Aradan geçen yaklaşık yirmi yılda film, sadık bir hayran kitlesi oluşturdu ve 2000’lerin en iyi korku filmleri listelerinin vazgeçilmezi haline geldi. James Gunn’ın süper kahraman filmlerindeki o ekip dinamiklerini ve absürt mizah anlayışını seviyorsanız, bu tohumların Slither‘da atıldığını net bir şekilde görebilirsiniz.
James Gunn ve Slither Hakkında Sıkça Sorulanlar
Hazır bu kült klasikten bahsetmişken, Türkiye’deki izleyicilerin ve James Gunn hayranlarının bu dönemle ilgili en çok merak ettiği detaylara da bir göz atalım. İşte Gunn sinemasına dair kafalardaki o sorular:
James Gunn’ın ilk yönetmenlik denemesi hangi film?
James Gunn’ın yönetmen koltuğuna oturduğu ilk uzun metrajlı film 2006 yapımı Slither‘dır. Daha öncesinde senarist olarak Troma stüdyolarında ve Scooby-Doo filmlerinde çalışmış olsa da, yönetmenlik kariyeri bu korku-komedi ile başlamıştır.
Slither filmi hangi türde ve konusu ne?
Film, korku-komedi (horror-comedy) türündedir. Konusu, dünyaya düşen bir meteordan çıkan uzaylı parazitlerin, küçük bir kasabadaki insanları ele geçirerek onları zombi benzeri yaratıklara ve tek bir devasa organizmanın parçalarına dönüştürmesini anlatır.
Nathan Fillion ve James Gunn kaç filmde birlikte çalıştı?
İkili çok yakın arkadaştır. Nathan Fillion, Slither‘da başrol oynamasının yanı sıra, Gunn’ın Super, Guardians of the Galaxy (seslendirme/cameo), The Suicide Squad ve Guardians of the Galaxy Vol. 3 gibi neredeyse tüm projelerinde yer almıştır.
Slither neden kült film olarak kabul ediliyor?
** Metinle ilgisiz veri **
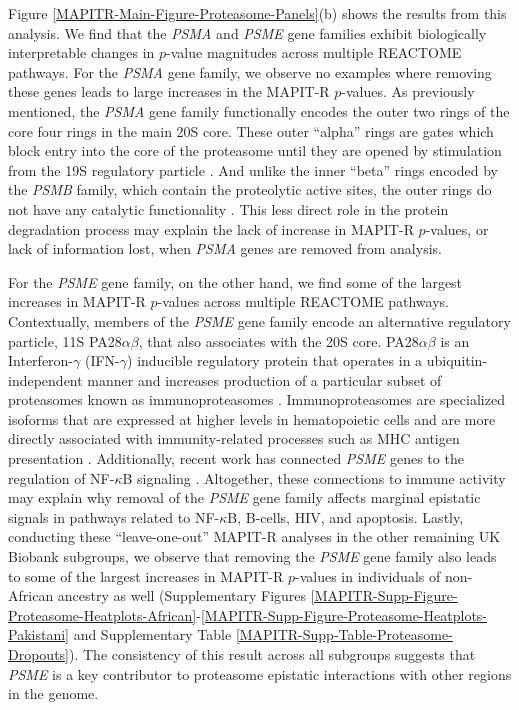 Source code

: \documentclass[10pt]{article}
\begin{document}
Figure \ref{MAPITR-Main-Figure-Proteasome-Panels}(b) shows the results from this analysis. We find that the \textit{PSMA} and \textit{PSME} gene families exhibit biologically interpretable changes in $p$-value magnitudes across multiple REACTOME pathways. For the \textit{PSMA} gene family, we observe no examples where removing these genes leads to large increases in the MAPIT-R $p$-values. As previously mentioned, the \textit{PSMA} gene family functionally encodes the outer two rings of the core four rings in the main 20S core. These outer ``alpha'' rings are gates which block entry into the core of the proteasome until they are opened by stimulation from the 19S regulatory particle \cite{Groll2000,Kohler2001,Smith2007}. And unlike the inner ``beta'' rings encoded by the \textit{PSMB} family, which contain the proteolytic active sites, the outer rings do not have any catalytic functionality \cite{Baumeister1998,Groll1999}. This less direct role in the protein degradation process may explain the lack of increase in MAPIT-R $p$-values, or lack of information lost, when \textit{PSMA} genes are removed from analysis. 
 
For the \textit{PSME} gene family, on the other hand, we find some of the largest increases in MAPIT-R $p$-values across multiple REACTOME pathways. Contextually, members of the \textit{PSME} gene family encode an alternative regulatory particle, 11S PA28$\alpha\beta$, that also associates with the 20S core. PA28$\alpha\beta$ is an Interferon-$\gamma$ (IFN-$\gamma$) inducible regulatory protein that operates in a ubiquitin-independent manner and increases production of a particular subset of proteasomes known as immunoproteasomes \cite{Groettrup1996,de2011,Raule2014,Murata2018}. Immunoproteasomes are specialized isoforms that are expressed at higher levels in hematopoietic cells and are more directly associated with immunity-related processes such as MHC antigen presentation \cite{Ferrington2012,Basler2013,McCarthy2015}. Additionally, recent work has connected \textit{PSME} genes to the regulation of NF-$\kappa$B signaling \cite{Sun2016,Mitchell2019}. Altogether, these connections to immune activity may explain why removal of the \textit{PSME} gene family affects marginal epistatic signals in pathways related to NF-$\kappa$B, B-cells, HIV, and apoptosis. Lastly, conducting these ``leave-one-out'' MAPIT-R analyses in the other remaining UK Biobank subgroups, we observe that removing the \textit{PSME} gene family also leads to some of the largest increases in MAPIT-R $p$-values in individuals of non-African ancestry as well (Supplementary Figures \ref{MAPITR-Supp-Figure-Proteasome-Heatplots-African}-\ref{MAPITR-Supp-Figure-Proteasome-Heatplots-Pakistani} and Supplementary Table \ref{MAPITR-Supp-Table-Proteasome-Dropouts}). The consistency of this result across all subgroups suggests that \textit{PSME} is a key contributor to proteasome epistatic interactions with other regions in the genome. 
\end{document}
Gişede başarısız olmasına rağmen, pratik efekt kullanımı, 80’ler B-filmi estetiği ve zekice yazılmış senaryosu sayesinde korku sineması tutkunları arasında yıllar içinde büyük bir saygınlık kazanmıştır. Bu da onu “Kült Klasik” statüsüne taşımıştır.